FERPA COMPLIANCE & PRIVACY POLICY
1 Purpose and Scope
This document describes Edulog’s standards of practice relating to disclosures to Edulog of personally identifiable information (“PII”) by educational agencies and institutions (“EAs”).
This document applies to all Edulog employees and technology resources including all externally hosted systems and data repositories.

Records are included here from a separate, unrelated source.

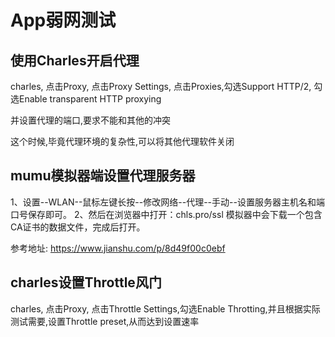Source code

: # App弱网测试

## 使用Charles开启代理

charles, 点击Proxy, 点击Proxy Settings, 点击Proxies,勾选Support HTTP/2, 勾选Enable transparent HTTP proxying

并设置代理的端口,要求不能和其他的冲突

这个时候,毕竟代理环境的复杂性,可以将其他代理软件关闭

## mumu模拟器端设置代理服务器

1、设置--WLAN--鼠标左键长按--修改网络--代理--手动--设置服务器主机名和端口号保存即可。
 2、然后在浏览器中打开：chls.pro/ssl 模拟器中会下载一个包含CA证书的数据文件，完成后打开。

参考地址: https://www.jianshu.com/p/8d49f00c0ebf

## charles设置Throttle风门

charles, 点击Proxy, 点击Throttle Settings,勾选Enable Throtting,并且根据实际测试需要,设置Throttle preset,从而达到设置速率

Edulog, in its role as a vendor to educational agencies and institutions (EAs), receives disclosures from the EAs of personally identifiable information (PII) contained in student records. Only information that is needed for Edulog to perform services outsourced to it by the EA is disclosed to Edulog. These disclosures are authorized under the Family Educational Rights and Privacy Act (FERPA), a federal statute that regulates the privacy of student records by EAs that receive financial assistance from the U.S. Department of Education. Edulog, as a contractor to the EA, receives the disclosures on the same basis as school officials employed by the EA, consistent with FERPA regulations, 34 CFR §99.31(a)(1)(i)(B). Consistent with those regulations, Edulog has a legitimate educational interest in the information to which it is given access because the information is needed to perform the outsourced service, and Edulog is under the direct control of the EA in using and maintaining the disclosed education records, consistent with the terms of its contract.
2 Appropriate Use
Edulog is subject to the same conditions on use and redisclosure of education records that govern all school officials, as provided in 34 CFR §99.33. In particular, Edulog must ensure that only individuals that it employs or that are employed by its contractor, with legitimate educational interests – consistent with the purposes for which Edulog obtained the information -- obtain access to PII from education records it maintains on behalf of the district or institution. Further, in accordance with 34 CFR §99.33(a) and (b), Edulog may not redisclose PII without consent of a parent or an eligible student (meaning a student who is 18 years old or above or is enrolled in postsecondary education) unless the agency or institution has authorized the redisclosure under a FERPA exception and the agency or institution records the subsequent disclosure. An example of such a disclosure is when Edulog is requested by a school district to assist the district in the transfer of the student records from our system to another system.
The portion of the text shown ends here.